Minh Pham / April 03, 2024

2 min read

Key Components

Five key components of a Feature Store

FS Simplified Architecture

Feature Transformation

Feature engineering phase should offers multiple transformation techniques like select, filter, aggregate, and manipulate raw data into reusable features for ML models
Different data sources present unique challenges:
- Streaming sources: Dealing with continuous data ingestion and processing
- Batch sources: Dealing with a large amount of static data, ingestion happens regularly or on-demand
- Variety in data formats: CSV files, S3 bucket, Parquet files…

Feature Storage

The feature storage layer can be seen as a dual-database system. On one side, it stores historical data with a focus on columnar retrieval. On the other, it features a row-oriented retrieval system focusing on low-latency data lookup.
The offline store is the backbone for training and batch predictions. It is often time-based and is appended to rather than rewritten. Must be cost-efficient for storing large amounts of data.
The online store stores only the latest feature vectors for a specific feature set entity. It is engineered for speed and responsiveness.
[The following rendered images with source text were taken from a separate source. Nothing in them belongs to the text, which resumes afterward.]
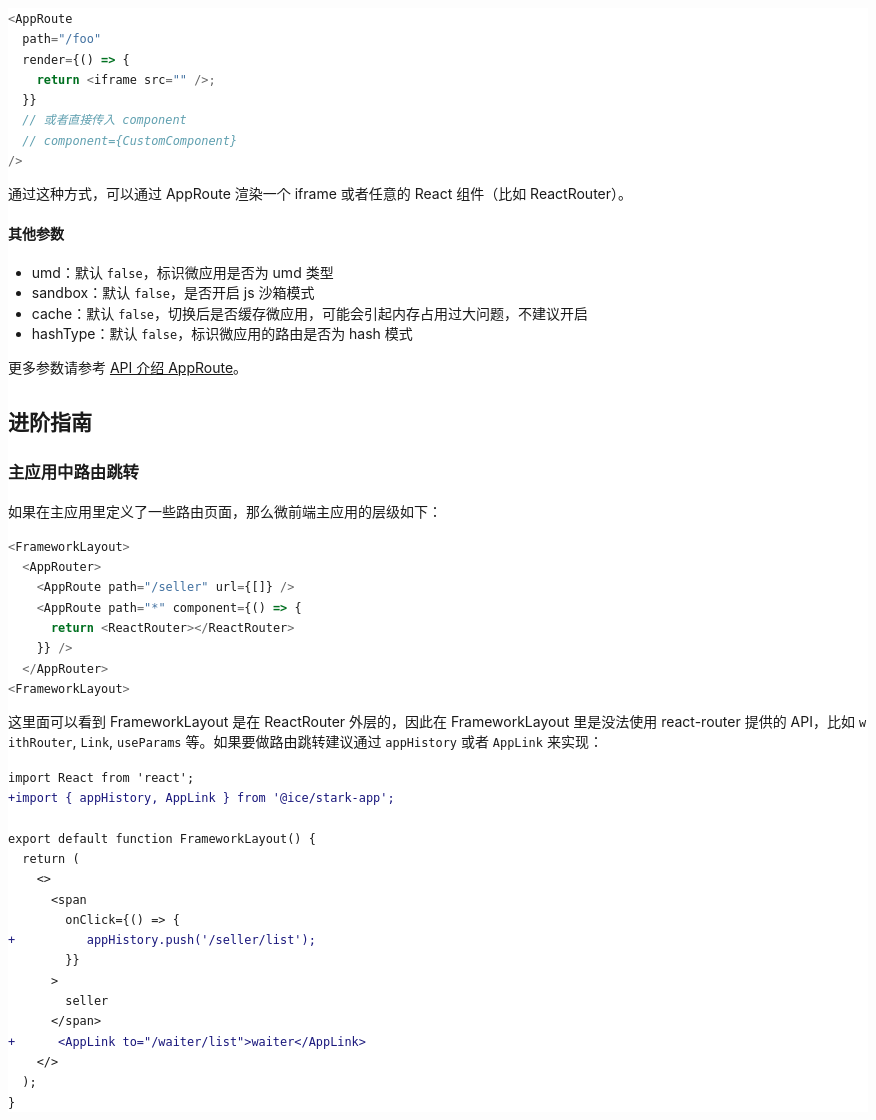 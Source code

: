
 ```js
<AppRoute
  path="/foo"
  render={() => {
    return <iframe src="" />;
  }}
  // 或者直接传入 component
  // component={CustomComponent}
/>
```

通过这种方式，可以通过 AppRoute 渲染一个 iframe 或者任意的 React 组件（比如 ReactRouter）。

#### 其他参数

- umd：默认 `false`，标识微应用是否为 umd 类型
- sandbox：默认 `false`，是否开启 js 沙箱模式
- cache：默认 `false`，切换后是否缓存微应用，可能会引起内存占用过大问题，不建议开启
- hashType：默认 `false`，标识微应用的路由是否为 hash 模式

更多参数请参考 [API 介绍 AppRoute](/api/wrapper#approute)。


## 进阶指南

### 主应用中路由跳转

如果在主应用里定义了一些路由页面，那么微前端主应用的层级如下：

```js
<FrameworkLayout>
  <AppRouter>
    <AppRoute path="/seller" url={[]} />
    <AppRoute path="*" component={() => {
      return <ReactRouter></ReactRouter>
    }} />
  </AppRouter>
<FrameworkLayout>
```

这里面可以看到 FrameworkLayout 是在 ReactRouter 外层的，因此在 FrameworkLayout 里是没法使用 react-router 提供的 API，比如 `withRouter`, `Link`, `useParams` 等。如果要做路由跳转建议通过 `appHistory` 或者 `AppLink` 来实现：

```diff
import React from 'react';
+import { appHistory, AppLink } from '@ice/stark-app';

export default function FrameworkLayout() {
  return (
    <>
      <span
        onClick={() => {
+          appHistory.push('/seller/list');
        }}
      >
        seller
      </span>
+      <AppLink to="/waiter/list">waiter</AppLink>
    </>
  );
}
```
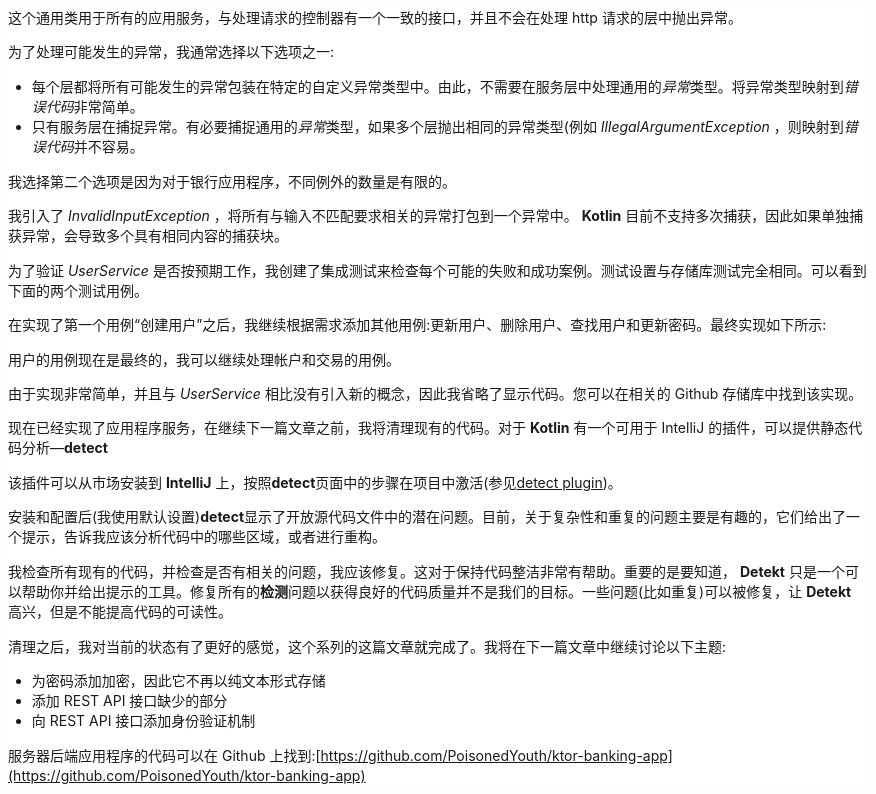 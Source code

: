 这个通用类用于所有的应用服务，与处理请求的控制器有一个一致的接口，并且不会在处理 http 请求的层中抛出异常。

为了处理可能发生的异常，我通常选择以下选项之一:

*   每个层都将所有可能发生的异常包装在特定的自定义异常类型中。由此，不需要在服务层中处理通用的*异常*类型。将异常类型映射到*错误代码*非常简单。
*   只有服务层在捕捉异常。有必要捕捉通用的*异常*类型，如果多个层抛出相同的异常类型(例如 *IllegalArgumentException* ，则映射到*错误代码*并不容易。

我选择第二个选项是因为对于银行应用程序，不同例外的数量是有限的。

我引入了 *InvalidInputException* ，将所有与输入不匹配要求相关的异常打包到一个异常中。 **Kotlin** 目前不支持多次捕获，因此如果单独捕获异常，会导致多个具有相同内容的捕获块。

为了验证 *UserService* 是否按预期工作，我创建了集成测试来检查每个可能的失败和成功案例。测试设置与存储库测试完全相同。可以看到下面的两个测试用例。

在实现了第一个用例“创建用户”之后，我继续根据需求添加其他用例:更新用户、删除用户、查找用户和更新密码。最终实现如下所示:

用户的用例现在是最终的，我可以继续处理帐户和交易的用例。

由于实现非常简单，并且与 *UserService* 相比没有引入新的概念，因此我省略了显示代码。您可以在相关的 Github 存储库中找到该实现。

现在已经实现了应用程序服务，在继续下一篇文章之前，我将清理现有的代码。对于 **Kotlin** 有一个可用于 IntelliJ 的插件，可以提供静态代码分析—**detect**

该插件可以从市场安装到 **IntelliJ** 上，按照**detect**页面中的步骤在项目中激活(参见[detect plugin](https://plugins.jetbrains.com/plugin/10761-detekt))。

安装和配置后(我使用默认设置)**detect**显示了开放源代码文件中的潜在问题。目前，关于复杂性和重复的问题主要是有趣的，它们给出了一个提示，告诉我应该分析代码中的哪些区域，或者进行重构。

我检查所有现有的代码，并检查是否有相关的问题，我应该修复。这对于保持代码整洁非常有帮助。重要的是要知道， **Detekt** 只是一个可以帮助你并给出提示的工具。修复所有的**检测**问题以获得良好的代码质量并不是我们的目标。一些问题(比如重复)可以被修复，让 **Detekt** 高兴，但是不能提高代码的可读性。

清理之后，我对当前的状态有了更好的感觉，这个系列的这篇文章就完成了。我将在下一篇文章中继续讨论以下主题:

*   为密码添加加密，因此它不再以纯文本形式存储
*   添加 REST API 接口缺少的部分
*   向 REST API 接口添加身份验证机制

服务器后端应用程序的代码可以在 Github 上找到:[https://github.com/PoisonedYouth/ktor-banking-app](https://github.com/PoisonedYouth/ktor-banking-app) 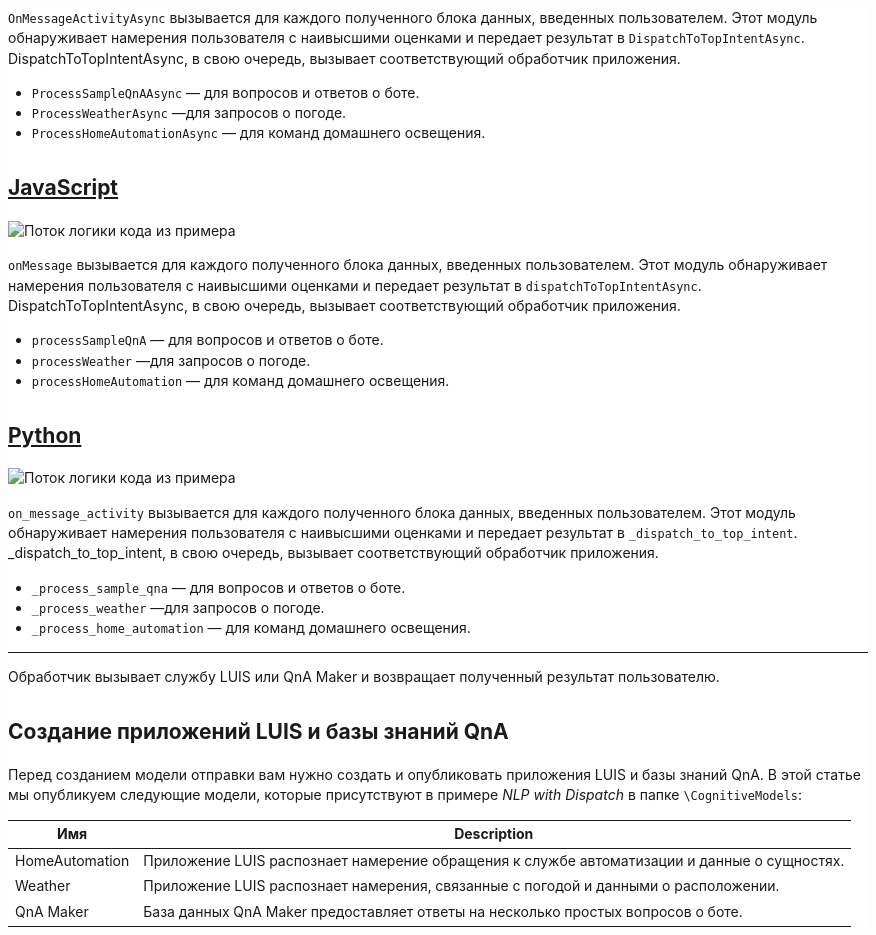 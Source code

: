 `OnMessageActivityAsync` вызывается для каждого полученного блока данных, введенных пользователем. Этот модуль обнаруживает намерения пользователя с наивысшими оценками и передает результат в `DispatchToTopIntentAsync`. DispatchToTopIntentAsync, в свою очередь, вызывает соответствующий обработчик приложения.

- `ProcessSampleQnAAsync` — для вопросов и ответов о боте.
- `ProcessWeatherAsync` —для запросов о погоде.
- `ProcessHomeAutomationAsync` — для команд домашнего освещения.

## <a name="javascripttabjs"></a>[JavaScript](#tab/js)

![Поток логики кода из примера](./media/tutorial-dispatch/dispatch-logic-flow-js.png)

`onMessage` вызывается для каждого полученного блока данных, введенных пользователем. Этот модуль обнаруживает намерения пользователя с наивысшими оценками и передает результат в `dispatchToTopIntentAsync`. DispatchToTopIntentAsync, в свою очередь, вызывает соответствующий обработчик приложения.

- `processSampleQnA` — для вопросов и ответов о боте.
- `processWeather` —для запросов о погоде.
- `processHomeAutomation` — для команд домашнего освещения.

## <a name="pythontabpython"></a>[Python](#tab/python)

![Поток логики кода из примера](./media/tutorial-dispatch/dispatch-logic-flow-python.png)

`on_message_activity` вызывается для каждого полученного блока данных, введенных пользователем. Этот модуль обнаруживает намерения пользователя с наивысшими оценками и передает результат в `_dispatch_to_top_intent`. _dispatch_to_top_intent, в свою очередь, вызывает соответствующий обработчик приложения.

- `_process_sample_qna` — для вопросов и ответов о боте.
- `_process_weather` —для запросов о погоде.
- `_process_home_automation` — для команд домашнего освещения.

---

Обработчик вызывает службу LUIS или QnA Maker и возвращает полученный результат пользователю.

## <a name="create-luis-apps-and-qna-knowledge-base"></a>Создание приложений LUIS и базы знаний QnA

Перед созданием модели отправки вам нужно создать и опубликовать приложения LUIS и базы знаний QnA. В этой статье мы опубликуем следующие модели, которые присутствуют в примере _NLP with Dispatch_ в папке `\CognitiveModels`:

| Имя | Description |
|------|------|
| HomeAutomation | Приложение LUIS распознает намерение обращения к службе автоматизации и данные о сущностях.|
| Weather | Приложение LUIS распознает намерения, связанные с погодой и данными о расположении.|
| QnA Maker  | База данных QnA Maker предоставляет ответы на несколько простых вопросов о боте. |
Needed in real-time cases like: Fraud detection systems or real-time personalization in digital platforms.

Feature Storage

This can be seen as Centralized repository for all features within the feature store
Stores metadata of feature (set, type, definition…)
Feature registry must also manage access control (privilege to access to a set of features and type of access granted)

Feature Serving

Enables DS/AI engineers and Real-time Models to interact with Feature Storage, retrieving historical features for training or fetching the latest feature vector for a specific entity
The feature serving client relies on an API or SDK to perform a specific action (like fetching features)

Feature Monitoring

This is a step to ensure ongoing quality, help detecting changes in the features data, cover the following aspects:

Data quality: ensuring data anomalies stay within defined error limits
Data drift: The statistical distribution of data over time
Serving performance: Throughput, serving latency, and requests per second
Training-Serving Skew: The consistency between the conditions during model training and real-time serving.